The internet is full of scams and stupid shit that’s meant to be funny, that’s always been the case and probably always will be. A few weeks ago, while perusing online classifieds for yet another broken-down car I do not need, I stumbled on a new one. A new scam, that is, not a new car, because nobody’s actually selling a classic Supra for a few grand.
Lord. The “I think it’s a Mitsubishi?” description is super coy, like a thirteen-year-old kid on their first date trying to impress everyone by saying that their mom dropped them off at the mall alone. They know full well she’s been waiting in front of the Nespresso and Great American Cookie store this entire time, ready to take you home when your little date with that person you like and all of your friends is over with.

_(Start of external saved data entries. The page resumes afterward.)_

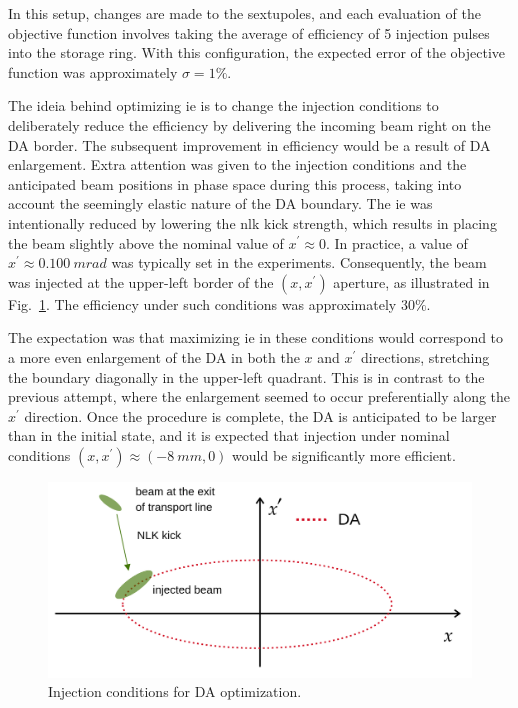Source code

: In this setup, changes are made to the sextupoles, and each evaluation of the objective function involves taking the average of efficiency of 5 injection pulses into the storage ring. With this configuration, the expected error of the objective function was approximately $\sigma=1\%$.

The ideia behind optimizing \gls*{ie} is to change the injection conditions to deliberately reduce the efficiency by delivering the incoming beam right on the \gls*{DA} border. The subsequent improvement in efficiency would be a result of \gls*{DA} enlargement. Extra attention was given to the injection conditions and the anticipated beam positions in phase space during this process, taking into account the seemingly elastic nature of the \gls*{DA} boundary. The \gls*{ie} was intentionally reduced by lowering the \gls*{nlk} kick strength, which results in placing the beam slightly above the nominal value of $x^\prime\approx 0$. In practice, a value of $x^\prime\approx 0.100~\unit{mrad}$ was typically set in the experiments. Consequently, the beam was injected at the upper-left border of the $(x,x^\prime)$ aperture, as illustrated in Fig.~\ref{fig:inj_cond}. The efficiency under such conditions was approximately $30\%$.

The expectation was that maximizing \gls*{ie} in these conditions would correspond to a more even enlargement of the \gls*{DA} in both the $x$ and $x^{\prime}$ directions, stretching the boundary diagonally in the upper-left quadrant. This is in contrast to the previous attempt, where the enlargement seemed to occur preferentially along the $x^\prime$ direction. Once the procedure is complete, the \gls*{DA} is anticipated to be larger than in the initial state, and it is expected that injection under nominal conditions $(x, x^\prime)\approx(-8~\unit{mm}, 0)$ would be significantly more efficient.
\begin{figure}[tb]
    \centering
    \includegraphics[width=0.7\columnwidth]{Images/inj_cond.png}
    \caption[Injection conditions for DA optimization.]{Injection conditions for \gls*{DA} optimization.}
    \label{fig:inj_cond}
\end{figure}

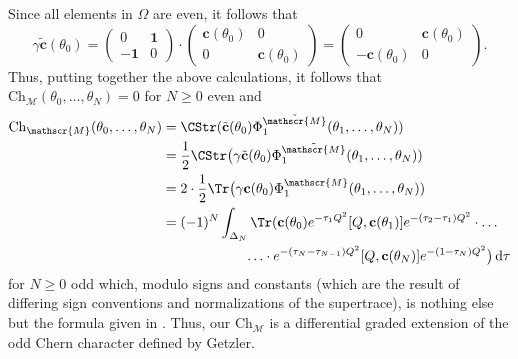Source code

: \documentclass[a4paper, english, 12pt, bibliography=totocnumbered,
index=totoc]{scrartcl}
\begin{document}
Since all elements in $\Omega$ are even, it follows that
\begin{equation*}
	\gamma \tilde{\mathbf{c}}(\theta_0) =
	\begin{pmatrix}
		0 & \mathbf{1} \\
		-\mathbf{1} & 0
	\end{pmatrix}
	\cdot
	\begin{pmatrix}
		\mathbf{c}(\theta_0) & 0 \\
		0 & \mathbf{c}(\theta_0)
	\end{pmatrix}
	=
	\begin{pmatrix}
		0 & \mathbf{c}(\theta_0) \\
		-\mathbf{c}(\theta_0) & 0
	\end{pmatrix}.
\end{equation*}
Thus, putting together the above calculations, it follows that
$\mathrm{Ch}_{\mathscr{M}}(\theta_0, \ldots, \theta_N) = 0$ for $N \geq 0$ even
and
\begin{align*}
	\mathrm{Ch}_{\mathscr{M}}(\theta_0, \ldots, \theta_N) & =
	\CStr(\tilde{\mathbf{c}}(\theta_0)
	\Phi_1^{\tilde{\mathscr{M}}}(\theta_1, \ldots, \theta_N)) \\
	& = \frac 12
	\CStr\big(\gamma \tilde{\mathbf{c}}(\theta_0)
	\Phi_1^{\tilde{\mathscr{M}}}(\theta_1, \ldots, \theta_N)) \\
	& = 2 \cdot \frac 12 \Tr\big(\gamma \mathbf{c}(\theta_0)
	\Phi_1^{\mathscr{M}}(\theta_1, \ldots, \theta_N)) \\
	& = (-1)^N\int_{\Delta_N} \Tr(\mathbf{c}(\theta_0)e^{-\tau_1 Q^2}[Q,
	\mathbf{c}(\theta_1)]e^{-(\tau_2 - \tau_1) Q^2} \cdot \ldots \\
	& \qquad \qquad \qquad \ldots \cdot
	e^{-(\tau_N - \tau_{N-1})Q^2}[Q,
	\mathbf{c}(\theta_N)]e^{-(1 - \tau_N)Q^2}\big) \, \mathrm{d} \tau
\end{align*}
for $N \geq 0$ odd which, modulo signs and constants (which are the result of
differing sign conventions and normalizations of the supertrace), is nothing
else but the formula given in \cite[Definition 4.1, Proposition
4.2]{GetzlerOdd}.
Thus, our $\mathrm{Ch}_{\mathscr{M}}$ is a differential graded extension
of the odd Chern character defined by Getzler.
\end{document}
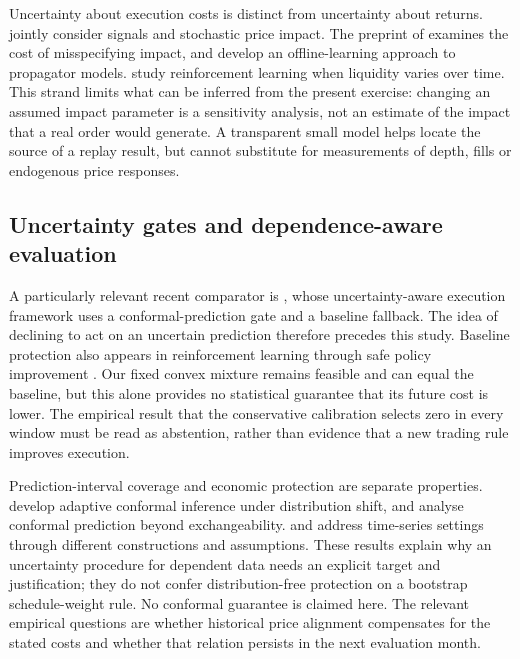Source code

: Uncertainty about execution costs is distinct from uncertainty about returns. \citet{fouque2022} jointly consider signals and stochastic price impact. The preprint of \citet{hey2023} examines the cost of misspecifying impact, and \citet{neumanoffline2023} develop an offline-learning approach to propagator models. \citet{macri2024} study reinforcement learning when liquidity varies over time. This strand limits what can be inferred from the present exercise: changing an assumed impact parameter is a sensitivity analysis, not an estimate of the impact that a real order would generate. A transparent small model helps locate the source of a replay result, but cannot substitute for measurements of depth, fills or endogenous price responses.

\subsection{Uncertainty gates and dependence-aware evaluation}
A particularly relevant recent comparator is \citet{irshad2026}, whose uncertainty-aware execution framework uses a conformal-prediction gate and a baseline fallback. The idea of declining to act on an uncertain prediction therefore precedes this study. Baseline protection also appears in reinforcement learning through safe policy improvement \citep{laroche2019}. Our fixed convex mixture remains feasible and can equal the baseline, but this alone provides no statistical guarantee that its future cost is lower. The empirical result that the conservative calibration selects zero in every window must be read as abstention, rather than evidence that a new trading rule improves execution.

Prediction-interval coverage and economic protection are separate properties. \citet{gibbs2021} develop adaptive conformal inference under distribution shift, and \citet{barber2023} analyse conformal prediction beyond exchangeability. \citet{zaffran2022} and \citet{xu2021} address time-series settings through different constructions and assumptions. These results explain why an uncertainty procedure for dependent data needs an explicit target and justification; they do not confer distribution-free protection on a bootstrap schedule-weight rule. No conformal guarantee is claimed here. The relevant empirical questions are whether historical price alignment compensates for the stated costs and whether that relation persists in the next evaluation month.


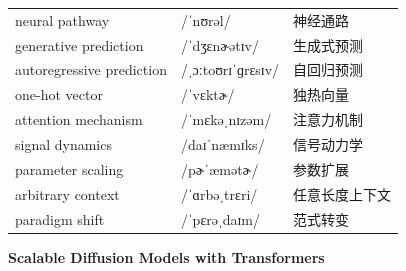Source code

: \documentclass[UTF8,12pt,a4paper]{ctexart}
\providecommand{\zh}[1]{#1}
\begin{document}
\begin{tabular*}{\textwidth}{@{\extracolsep{\fill}}lll@{}}
neural pathway & {\ipafont /ˈnʊrəl/} & \zh{神经通路} \\
generative prediction & {\ipafont /ˈdʒɛnɚətɪv/} & \zh{生成式预测} \\
autoregressive prediction & {\ipafont /ˌɔːtoʊrɪˈɡrɛsɪv/} & \zh{自回归预测} \\
one-hot vector & {\ipafont /ˈvɛktɚ/} & \zh{独热向量} \\
attention mechanism & {\ipafont /ˈmɛkəˌnɪzəm/} & \zh{注意力机制} \\
signal dynamics & {\ipafont /daɪˈnæmɪks/} & \zh{信号动力学} \\
parameter scaling & {\ipafont /pɚˈæmətɚ/} & \zh{参数扩展} \\
arbitrary context & {\ipafont /ˈɑrbəˌtrɛri/} & \zh{任意长度上下文} \\
paradigm shift & {\ipafont /ˈpɛrəˌdaɪm/} & \zh{范式转变} \\
\bottomrule
\end{tabular*}

\newpage

\begin{center}
    {\Large\bfseries Scalable Diffusion Models with Transformers}
\end{center}
\end{document}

Anyways, it looks like the “seller” thinks we’re dumb. That obviously is not a Mitsubishi, it’s a MKIV Toyota Supra, one of the most currently coveted cars from the 1990s. That Supra has European plates, yet is listed in southern Michigan. The car is coated in dust, and the copy of the ad suggests that the owner wants to believe the lie that somehow they’ve just got an A30 Supra just dusty in a barn, that they don’t want. Yeah, I wasn’t born last night—that ad is clearly fake, the pictures in the ad are from a barn find of a Supra in Ireland that was blogged about a few years back.
Funny enough, that Irish Supra appeared again this week. Its likeness is still making the rounds on phony Facebook Marketplace ads. And now I’m guessing this won’t be the last time we see it, either.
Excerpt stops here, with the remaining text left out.